Of the entries below, copy only those lines that contain the word "projetos".
Top of Information supplied
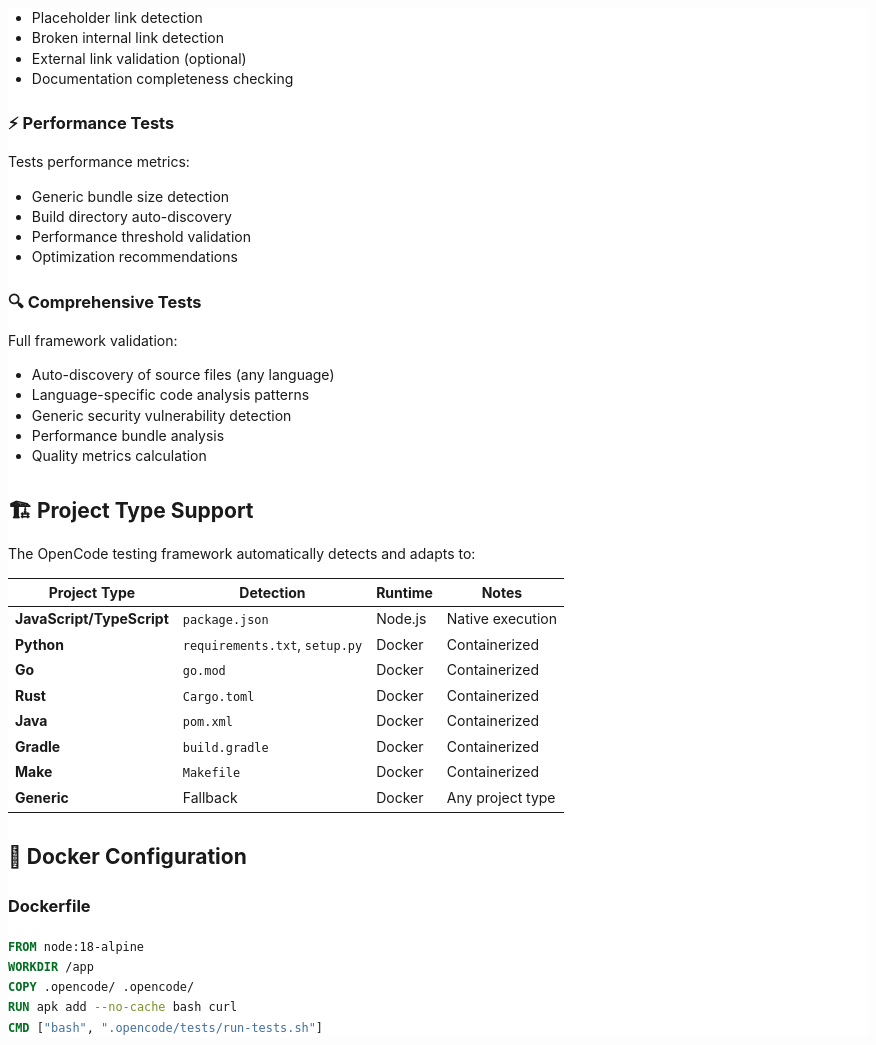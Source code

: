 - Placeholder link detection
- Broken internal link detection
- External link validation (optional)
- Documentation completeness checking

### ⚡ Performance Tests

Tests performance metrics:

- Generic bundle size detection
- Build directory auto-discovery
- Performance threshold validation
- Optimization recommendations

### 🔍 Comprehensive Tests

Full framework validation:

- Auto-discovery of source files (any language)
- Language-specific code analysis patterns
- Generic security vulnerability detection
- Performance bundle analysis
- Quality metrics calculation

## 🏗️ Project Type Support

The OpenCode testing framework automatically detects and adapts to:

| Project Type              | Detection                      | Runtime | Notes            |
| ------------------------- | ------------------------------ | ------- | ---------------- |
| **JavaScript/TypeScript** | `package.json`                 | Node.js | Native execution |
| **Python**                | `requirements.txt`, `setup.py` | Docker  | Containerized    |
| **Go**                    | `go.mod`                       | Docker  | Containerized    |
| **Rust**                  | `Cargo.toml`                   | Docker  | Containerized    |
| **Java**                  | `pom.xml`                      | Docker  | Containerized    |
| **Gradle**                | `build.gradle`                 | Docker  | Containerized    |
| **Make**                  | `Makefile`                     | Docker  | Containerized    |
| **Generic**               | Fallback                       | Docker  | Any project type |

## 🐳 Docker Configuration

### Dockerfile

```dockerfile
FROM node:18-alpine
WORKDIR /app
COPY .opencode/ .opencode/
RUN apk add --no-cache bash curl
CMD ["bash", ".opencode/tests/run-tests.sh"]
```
Bottom of Information supplied
Top of Information supplied
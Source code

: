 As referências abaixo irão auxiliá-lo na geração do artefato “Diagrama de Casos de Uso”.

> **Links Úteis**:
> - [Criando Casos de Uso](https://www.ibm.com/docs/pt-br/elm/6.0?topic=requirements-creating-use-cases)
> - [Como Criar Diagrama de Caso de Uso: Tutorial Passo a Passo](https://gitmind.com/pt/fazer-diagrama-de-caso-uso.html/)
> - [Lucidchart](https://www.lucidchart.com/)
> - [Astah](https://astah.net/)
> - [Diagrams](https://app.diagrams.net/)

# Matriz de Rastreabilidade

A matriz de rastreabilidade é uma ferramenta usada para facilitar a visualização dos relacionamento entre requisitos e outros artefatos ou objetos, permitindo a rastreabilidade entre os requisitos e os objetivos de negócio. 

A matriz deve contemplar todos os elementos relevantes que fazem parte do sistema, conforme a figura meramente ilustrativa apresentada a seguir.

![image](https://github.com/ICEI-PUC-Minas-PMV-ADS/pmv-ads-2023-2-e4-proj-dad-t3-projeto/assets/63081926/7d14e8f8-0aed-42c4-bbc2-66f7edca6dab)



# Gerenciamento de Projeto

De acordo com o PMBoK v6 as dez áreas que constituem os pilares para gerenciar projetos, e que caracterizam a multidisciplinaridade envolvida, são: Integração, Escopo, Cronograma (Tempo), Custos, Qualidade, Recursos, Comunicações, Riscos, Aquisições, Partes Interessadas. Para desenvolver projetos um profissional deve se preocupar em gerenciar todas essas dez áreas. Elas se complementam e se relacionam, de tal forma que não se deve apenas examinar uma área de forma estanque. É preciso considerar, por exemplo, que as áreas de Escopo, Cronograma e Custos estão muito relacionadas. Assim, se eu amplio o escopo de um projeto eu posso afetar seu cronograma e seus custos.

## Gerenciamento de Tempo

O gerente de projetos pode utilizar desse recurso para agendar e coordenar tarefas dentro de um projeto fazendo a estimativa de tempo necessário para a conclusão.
Bottom of Information supplied
Reply to the exercise
De acordo com o PMBoK v6 as dez áreas que constituem os pilares para gerenciar projetos, e que caracterizam a multidisciplinaridade envolvida, são: Integração, Escopo, Cronograma (Tempo), Custos, Qualidade, Recursos, Comunicações, Riscos, Aquisições, Partes Interessadas. Para desenvolver projetos um profissional deve se preocupar em gerenciar todas essas dez áreas. Elas se complementam e se relacionam, de tal forma que não se deve apenas examinar uma área de forma estanque. É preciso considerar, por exemplo, que as áreas de Escopo, Cronograma e Custos estão muito relacionadas. Assim, se eu amplio o escopo de um projeto eu posso afetar seu cronograma e seus custos.
O gerente de projetos pode utilizar desse recurso para agendar e coordenar tarefas dentro de um projeto fazendo a estimativa de tempo necessário para a conclusão.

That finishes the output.